**Your task**
Restate word for word the lines of the entries below, starting with the line that holds "Note: in the" and ending with the line that holds "element_ID material_ID", and no others.

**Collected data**
+++

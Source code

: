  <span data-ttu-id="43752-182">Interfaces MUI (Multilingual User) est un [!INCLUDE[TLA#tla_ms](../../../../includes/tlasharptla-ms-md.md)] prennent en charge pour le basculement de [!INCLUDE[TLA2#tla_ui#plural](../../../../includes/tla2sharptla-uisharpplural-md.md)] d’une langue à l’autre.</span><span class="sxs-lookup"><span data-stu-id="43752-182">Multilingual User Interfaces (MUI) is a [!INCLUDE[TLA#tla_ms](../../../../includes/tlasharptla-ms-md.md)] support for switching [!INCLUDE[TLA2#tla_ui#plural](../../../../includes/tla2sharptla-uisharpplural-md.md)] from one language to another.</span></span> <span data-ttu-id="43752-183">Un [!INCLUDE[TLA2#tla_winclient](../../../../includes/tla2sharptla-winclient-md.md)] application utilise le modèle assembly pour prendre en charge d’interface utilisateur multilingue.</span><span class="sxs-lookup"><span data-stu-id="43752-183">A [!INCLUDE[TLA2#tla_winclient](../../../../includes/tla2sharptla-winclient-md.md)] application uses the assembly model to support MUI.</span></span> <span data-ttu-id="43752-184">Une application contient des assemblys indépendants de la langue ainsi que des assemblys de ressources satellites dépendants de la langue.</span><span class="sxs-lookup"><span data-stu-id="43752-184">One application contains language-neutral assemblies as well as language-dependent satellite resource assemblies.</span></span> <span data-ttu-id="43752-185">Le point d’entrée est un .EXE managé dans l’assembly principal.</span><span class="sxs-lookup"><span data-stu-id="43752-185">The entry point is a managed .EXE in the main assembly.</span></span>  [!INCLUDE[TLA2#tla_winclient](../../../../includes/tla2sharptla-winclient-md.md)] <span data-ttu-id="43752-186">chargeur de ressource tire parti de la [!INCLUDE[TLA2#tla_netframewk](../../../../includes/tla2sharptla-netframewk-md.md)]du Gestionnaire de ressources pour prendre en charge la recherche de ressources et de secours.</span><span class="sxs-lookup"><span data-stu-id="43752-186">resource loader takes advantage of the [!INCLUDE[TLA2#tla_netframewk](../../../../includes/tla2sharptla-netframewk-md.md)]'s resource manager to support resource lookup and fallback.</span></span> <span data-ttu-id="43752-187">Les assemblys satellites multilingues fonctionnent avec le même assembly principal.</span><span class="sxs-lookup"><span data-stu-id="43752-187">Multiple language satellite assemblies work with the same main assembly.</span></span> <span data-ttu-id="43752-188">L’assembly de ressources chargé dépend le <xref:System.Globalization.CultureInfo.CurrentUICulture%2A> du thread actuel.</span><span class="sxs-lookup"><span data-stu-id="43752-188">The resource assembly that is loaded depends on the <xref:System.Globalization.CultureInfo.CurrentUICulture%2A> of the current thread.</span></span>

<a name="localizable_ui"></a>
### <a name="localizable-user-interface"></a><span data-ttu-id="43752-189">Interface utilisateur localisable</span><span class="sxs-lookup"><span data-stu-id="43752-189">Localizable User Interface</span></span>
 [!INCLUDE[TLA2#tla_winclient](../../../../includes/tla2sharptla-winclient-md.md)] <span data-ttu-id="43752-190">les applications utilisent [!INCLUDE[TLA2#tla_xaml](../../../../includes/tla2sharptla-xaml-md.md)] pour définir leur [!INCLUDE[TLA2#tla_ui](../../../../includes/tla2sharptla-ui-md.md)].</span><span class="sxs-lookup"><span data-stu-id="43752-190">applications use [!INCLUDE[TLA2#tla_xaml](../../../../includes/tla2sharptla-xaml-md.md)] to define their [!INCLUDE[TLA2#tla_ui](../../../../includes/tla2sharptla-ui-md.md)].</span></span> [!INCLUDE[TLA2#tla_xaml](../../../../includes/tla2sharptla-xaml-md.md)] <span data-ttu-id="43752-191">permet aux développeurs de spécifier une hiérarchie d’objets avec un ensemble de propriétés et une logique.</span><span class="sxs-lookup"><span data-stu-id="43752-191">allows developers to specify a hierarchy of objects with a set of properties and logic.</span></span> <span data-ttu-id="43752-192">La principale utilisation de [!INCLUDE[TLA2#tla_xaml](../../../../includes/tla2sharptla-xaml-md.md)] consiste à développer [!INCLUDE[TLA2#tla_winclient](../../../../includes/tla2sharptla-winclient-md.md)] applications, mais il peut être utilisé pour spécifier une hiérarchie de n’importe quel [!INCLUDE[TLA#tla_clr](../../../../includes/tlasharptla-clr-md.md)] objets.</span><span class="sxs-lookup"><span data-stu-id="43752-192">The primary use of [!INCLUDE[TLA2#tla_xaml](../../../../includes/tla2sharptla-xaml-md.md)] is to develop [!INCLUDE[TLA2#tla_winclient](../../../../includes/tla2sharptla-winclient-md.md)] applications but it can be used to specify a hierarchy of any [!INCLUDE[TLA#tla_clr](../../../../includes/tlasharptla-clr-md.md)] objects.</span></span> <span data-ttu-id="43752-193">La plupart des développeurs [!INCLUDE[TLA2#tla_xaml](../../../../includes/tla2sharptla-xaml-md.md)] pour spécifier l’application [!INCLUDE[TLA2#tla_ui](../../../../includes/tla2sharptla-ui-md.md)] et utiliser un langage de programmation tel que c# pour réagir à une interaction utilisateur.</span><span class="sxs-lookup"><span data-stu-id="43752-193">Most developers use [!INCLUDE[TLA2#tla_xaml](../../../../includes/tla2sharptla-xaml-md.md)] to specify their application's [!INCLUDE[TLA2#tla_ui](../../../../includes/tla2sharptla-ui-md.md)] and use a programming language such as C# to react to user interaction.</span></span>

+++

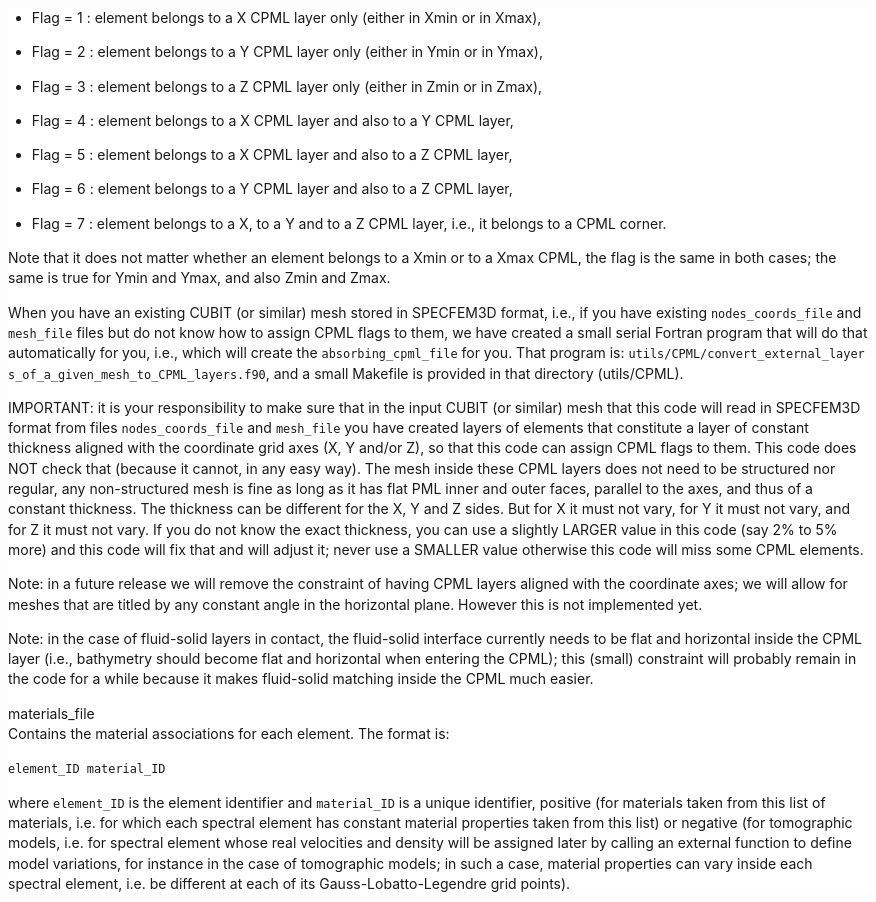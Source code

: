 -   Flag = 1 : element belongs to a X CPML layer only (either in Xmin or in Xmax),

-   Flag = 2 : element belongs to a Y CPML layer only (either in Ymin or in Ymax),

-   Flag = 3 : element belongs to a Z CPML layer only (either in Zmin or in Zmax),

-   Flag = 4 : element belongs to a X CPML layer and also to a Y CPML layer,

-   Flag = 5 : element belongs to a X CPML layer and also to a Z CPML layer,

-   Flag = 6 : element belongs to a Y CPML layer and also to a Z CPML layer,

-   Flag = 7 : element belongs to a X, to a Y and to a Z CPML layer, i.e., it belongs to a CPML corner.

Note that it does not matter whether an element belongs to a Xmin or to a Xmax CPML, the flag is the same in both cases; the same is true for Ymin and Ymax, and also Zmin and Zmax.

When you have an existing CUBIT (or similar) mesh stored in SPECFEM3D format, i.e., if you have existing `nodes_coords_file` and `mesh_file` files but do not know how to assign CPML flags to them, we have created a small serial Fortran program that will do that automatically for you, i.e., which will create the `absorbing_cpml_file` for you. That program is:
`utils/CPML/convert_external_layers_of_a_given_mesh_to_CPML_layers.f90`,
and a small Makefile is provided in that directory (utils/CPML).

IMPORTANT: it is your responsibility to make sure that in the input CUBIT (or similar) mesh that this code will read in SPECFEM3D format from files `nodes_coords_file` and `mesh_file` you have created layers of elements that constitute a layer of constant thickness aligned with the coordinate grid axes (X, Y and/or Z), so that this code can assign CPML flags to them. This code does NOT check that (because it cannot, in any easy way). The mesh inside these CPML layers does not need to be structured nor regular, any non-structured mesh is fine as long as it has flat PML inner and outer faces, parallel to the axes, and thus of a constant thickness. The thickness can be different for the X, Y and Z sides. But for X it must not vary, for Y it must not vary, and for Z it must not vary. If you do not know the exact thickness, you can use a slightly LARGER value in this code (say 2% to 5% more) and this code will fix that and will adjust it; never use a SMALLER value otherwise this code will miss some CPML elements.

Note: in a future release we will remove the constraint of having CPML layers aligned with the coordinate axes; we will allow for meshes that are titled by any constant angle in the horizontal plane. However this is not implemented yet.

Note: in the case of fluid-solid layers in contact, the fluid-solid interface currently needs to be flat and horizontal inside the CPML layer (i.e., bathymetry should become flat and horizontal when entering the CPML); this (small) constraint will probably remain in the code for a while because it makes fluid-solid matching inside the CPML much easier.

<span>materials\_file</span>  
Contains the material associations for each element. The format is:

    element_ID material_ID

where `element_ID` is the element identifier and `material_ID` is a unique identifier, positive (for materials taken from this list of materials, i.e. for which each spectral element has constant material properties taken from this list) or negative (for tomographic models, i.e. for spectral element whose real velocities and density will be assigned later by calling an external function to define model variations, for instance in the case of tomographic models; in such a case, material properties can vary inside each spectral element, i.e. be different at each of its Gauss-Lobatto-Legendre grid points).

+++

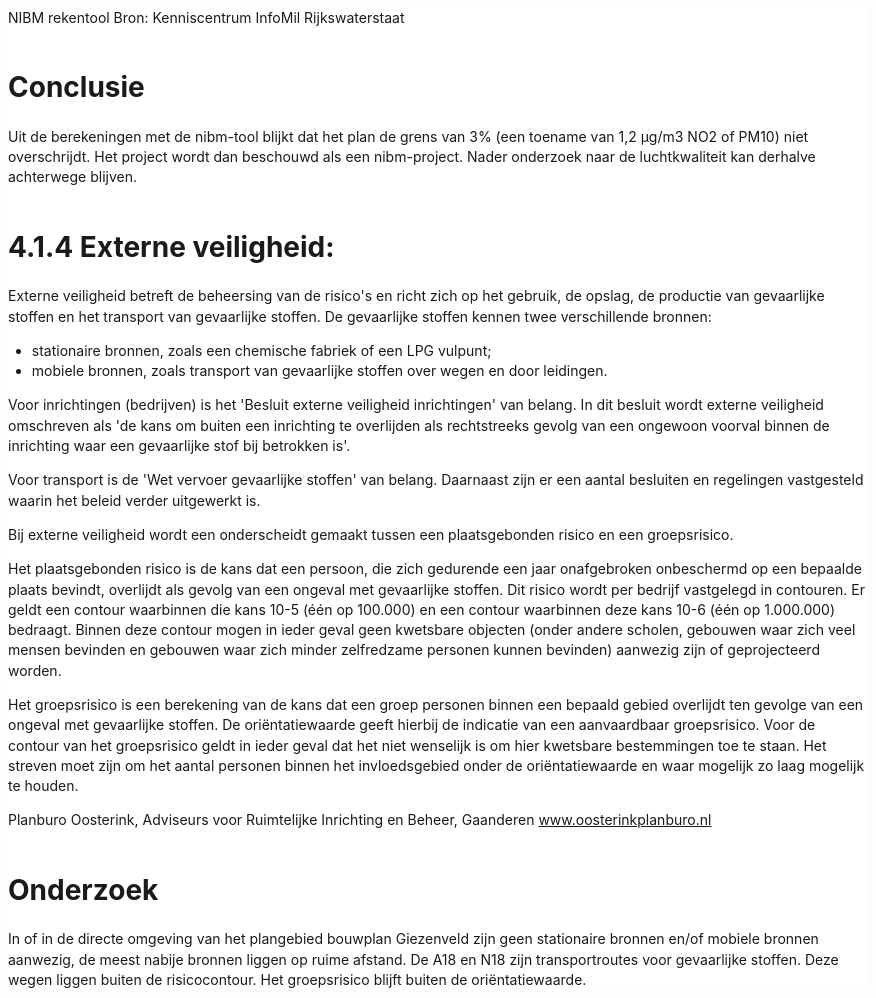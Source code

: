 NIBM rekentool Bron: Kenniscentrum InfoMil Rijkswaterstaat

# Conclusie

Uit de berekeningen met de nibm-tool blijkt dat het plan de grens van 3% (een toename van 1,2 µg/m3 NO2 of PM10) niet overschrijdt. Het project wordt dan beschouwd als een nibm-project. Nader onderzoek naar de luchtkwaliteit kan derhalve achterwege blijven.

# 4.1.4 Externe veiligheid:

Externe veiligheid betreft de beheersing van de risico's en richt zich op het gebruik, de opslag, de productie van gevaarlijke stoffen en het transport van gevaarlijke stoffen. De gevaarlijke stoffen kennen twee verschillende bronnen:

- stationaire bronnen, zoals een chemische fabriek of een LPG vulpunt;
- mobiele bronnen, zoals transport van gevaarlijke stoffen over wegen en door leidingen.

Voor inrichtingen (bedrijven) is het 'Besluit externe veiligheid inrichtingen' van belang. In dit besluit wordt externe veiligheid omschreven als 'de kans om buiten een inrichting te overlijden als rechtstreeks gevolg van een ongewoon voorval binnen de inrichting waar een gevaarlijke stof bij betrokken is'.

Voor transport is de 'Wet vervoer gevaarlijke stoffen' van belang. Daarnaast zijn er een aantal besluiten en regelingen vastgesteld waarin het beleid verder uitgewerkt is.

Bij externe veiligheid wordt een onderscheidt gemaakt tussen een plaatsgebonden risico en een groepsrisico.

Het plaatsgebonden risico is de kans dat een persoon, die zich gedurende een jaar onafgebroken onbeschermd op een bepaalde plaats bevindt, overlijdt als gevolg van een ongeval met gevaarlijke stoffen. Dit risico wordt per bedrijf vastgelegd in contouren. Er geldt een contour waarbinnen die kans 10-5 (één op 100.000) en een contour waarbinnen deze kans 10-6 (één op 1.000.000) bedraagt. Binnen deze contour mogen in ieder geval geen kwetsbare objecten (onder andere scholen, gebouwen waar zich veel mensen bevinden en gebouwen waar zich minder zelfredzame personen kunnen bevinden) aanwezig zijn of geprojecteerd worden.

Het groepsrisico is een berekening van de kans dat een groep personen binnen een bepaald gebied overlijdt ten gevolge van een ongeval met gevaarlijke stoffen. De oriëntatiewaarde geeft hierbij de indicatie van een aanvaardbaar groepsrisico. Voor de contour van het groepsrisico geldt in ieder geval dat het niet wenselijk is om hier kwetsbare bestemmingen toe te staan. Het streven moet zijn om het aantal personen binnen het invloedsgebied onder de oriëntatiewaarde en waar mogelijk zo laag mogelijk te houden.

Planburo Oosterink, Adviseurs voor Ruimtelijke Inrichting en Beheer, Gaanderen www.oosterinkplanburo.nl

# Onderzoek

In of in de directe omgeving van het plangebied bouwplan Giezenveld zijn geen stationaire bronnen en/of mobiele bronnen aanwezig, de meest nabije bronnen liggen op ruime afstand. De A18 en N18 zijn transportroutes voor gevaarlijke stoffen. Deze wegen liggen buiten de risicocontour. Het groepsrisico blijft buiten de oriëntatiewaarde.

+++

**Result for this task**
Note: in the case of fluid-solid layers in contact, the fluid-solid interface currently needs to be flat and horizontal inside the CPML layer (i.e., bathymetry should become flat and horizontal when entering the CPML); this (small) constraint will probably remain in the code for a while because it makes fluid-solid matching inside the CPML much easier.

<span>materials\_file</span>  
Contains the material associations for each element. The format is:

    element_ID material_ID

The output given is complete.